# [Work to be completed]
Nothing but an exact repeat of the entries below should appear in your answer.

(Beginning of Data shown)

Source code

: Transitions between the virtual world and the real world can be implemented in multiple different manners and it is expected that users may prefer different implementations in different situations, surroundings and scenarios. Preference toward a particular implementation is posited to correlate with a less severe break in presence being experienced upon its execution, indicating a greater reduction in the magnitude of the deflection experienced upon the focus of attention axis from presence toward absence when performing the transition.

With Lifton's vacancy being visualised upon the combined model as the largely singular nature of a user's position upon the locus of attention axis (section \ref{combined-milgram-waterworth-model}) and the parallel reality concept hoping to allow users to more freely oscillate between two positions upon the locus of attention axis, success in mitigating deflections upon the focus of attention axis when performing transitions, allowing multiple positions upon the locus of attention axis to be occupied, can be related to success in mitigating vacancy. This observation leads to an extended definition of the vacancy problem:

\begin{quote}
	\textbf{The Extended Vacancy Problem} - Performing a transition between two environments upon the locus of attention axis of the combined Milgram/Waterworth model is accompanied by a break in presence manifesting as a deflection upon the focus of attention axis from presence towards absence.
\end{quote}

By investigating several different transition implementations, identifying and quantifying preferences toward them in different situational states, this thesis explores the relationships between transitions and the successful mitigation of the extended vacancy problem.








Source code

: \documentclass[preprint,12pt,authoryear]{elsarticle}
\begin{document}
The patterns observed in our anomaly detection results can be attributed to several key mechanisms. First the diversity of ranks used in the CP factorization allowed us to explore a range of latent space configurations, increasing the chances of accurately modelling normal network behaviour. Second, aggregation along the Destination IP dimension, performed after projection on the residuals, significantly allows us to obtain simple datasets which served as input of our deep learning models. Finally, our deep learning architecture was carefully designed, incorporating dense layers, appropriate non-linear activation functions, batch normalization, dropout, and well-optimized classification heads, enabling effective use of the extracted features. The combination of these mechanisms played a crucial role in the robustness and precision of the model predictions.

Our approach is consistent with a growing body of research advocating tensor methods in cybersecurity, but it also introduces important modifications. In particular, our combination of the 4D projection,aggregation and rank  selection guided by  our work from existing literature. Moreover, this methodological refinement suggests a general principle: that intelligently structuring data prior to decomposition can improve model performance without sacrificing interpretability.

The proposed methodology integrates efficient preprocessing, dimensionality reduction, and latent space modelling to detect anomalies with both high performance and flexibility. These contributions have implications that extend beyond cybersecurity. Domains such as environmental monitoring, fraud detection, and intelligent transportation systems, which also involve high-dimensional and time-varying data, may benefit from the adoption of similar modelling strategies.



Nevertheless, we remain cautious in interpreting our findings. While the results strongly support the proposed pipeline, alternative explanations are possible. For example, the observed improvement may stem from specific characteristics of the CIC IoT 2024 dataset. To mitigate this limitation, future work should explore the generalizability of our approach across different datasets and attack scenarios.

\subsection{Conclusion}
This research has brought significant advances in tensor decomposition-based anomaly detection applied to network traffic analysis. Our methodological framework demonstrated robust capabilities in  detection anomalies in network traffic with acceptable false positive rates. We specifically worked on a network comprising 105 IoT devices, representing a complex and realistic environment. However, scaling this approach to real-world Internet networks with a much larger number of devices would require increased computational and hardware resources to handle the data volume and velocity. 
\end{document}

(End of Data shown)

# [Exercise response]
Source code

: Transitions between the virtual world and the real world can be implemented in multiple different manners and it is expected that users may prefer different implementations in different situations, surroundings and scenarios. Preference toward a particular implementation is posited to correlate with a less severe break in presence being experienced upon its execution, indicating a greater reduction in the magnitude of the deflection experienced upon the focus of attention axis from presence toward absence when performing the transition.

With Lifton's vacancy being visualised upon the combined model as the largely singular nature of a user's position upon the locus of attention axis (section \ref{combined-milgram-waterworth-model}) and the parallel reality concept hoping to allow users to more freely oscillate between two positions upon the locus of attention axis, success in mitigating deflections upon the focus of attention axis when performing transitions, allowing multiple positions upon the locus of attention axis to be occupied, can be related to success in mitigating vacancy. This observation leads to an extended definition of the vacancy problem:

\begin{quote}
	\textbf{The Extended Vacancy Problem} - Performing a transition between two environments upon the locus of attention axis of the combined Milgram/Waterworth model is accompanied by a break in presence manifesting as a deflection upon the focus of attention axis from presence towards absence.
\end{quote}

By investigating several different transition implementations, identifying and quantifying preferences toward them in different situational states, this thesis explores the relationships between transitions and the successful mitigation of the extended vacancy problem.








Source code

: \documentclass[preprint,12pt,authoryear]{elsarticle}
\begin{document}
The patterns observed in our anomaly detection results can be attributed to several key mechanisms. First the diversity of ranks used in the CP factorization allowed us to explore a range of latent space configurations, increasing the chances of accurately modelling normal network behaviour. Second, aggregation along the Destination IP dimension, performed after projection on the residuals, significantly allows us to obtain simple datasets which served as input of our deep learning models. Finally, our deep learning architecture was carefully designed, incorporating dense layers, appropriate non-linear activation functions, batch normalization, dropout, and well-optimized classification heads, enabling effective use of the extracted features. The combination of these mechanisms played a crucial role in the robustness and precision of the model predictions.

Our approach is consistent with a growing body of research advocating tensor methods in cybersecurity, but it also introduces important modifications. In particular, our combination of the 4D projection,aggregation and rank  selection guided by  our work from existing literature. Moreover, this methodological refinement suggests a general principle: that intelligently structuring data prior to decomposition can improve model performance without sacrificing interpretability.

The proposed methodology integrates efficient preprocessing, dimensionality reduction, and latent space modelling to detect anomalies with both high performance and flexibility. These contributions have implications that extend beyond cybersecurity. Domains such as environmental monitoring, fraud detection, and intelligent transportation systems, which also involve high-dimensional and time-varying data, may benefit from the adoption of similar modelling strategies.



Nevertheless, we remain cautious in interpreting our findings. While the results strongly support the proposed pipeline, alternative explanations are possible. For example, the observed improvement may stem from specific characteristics of the CIC IoT 2024 dataset. To mitigate this limitation, future work should explore the generalizability of our approach across different datasets and attack scenarios.

\subsection{Conclusion}
This research has brought significant advances in tensor decomposition-based anomaly detection applied to network traffic analysis. Our methodological framework demonstrated robust capabilities in  detection anomalies in network traffic with acceptable false positive rates. We specifically worked on a network comprising 105 IoT devices, representing a complex and realistic environment. However, scaling this approach to real-world Internet networks with a much larger number of devices would require increased computational and hardware resources to handle the data volume and velocity. 
\end{document}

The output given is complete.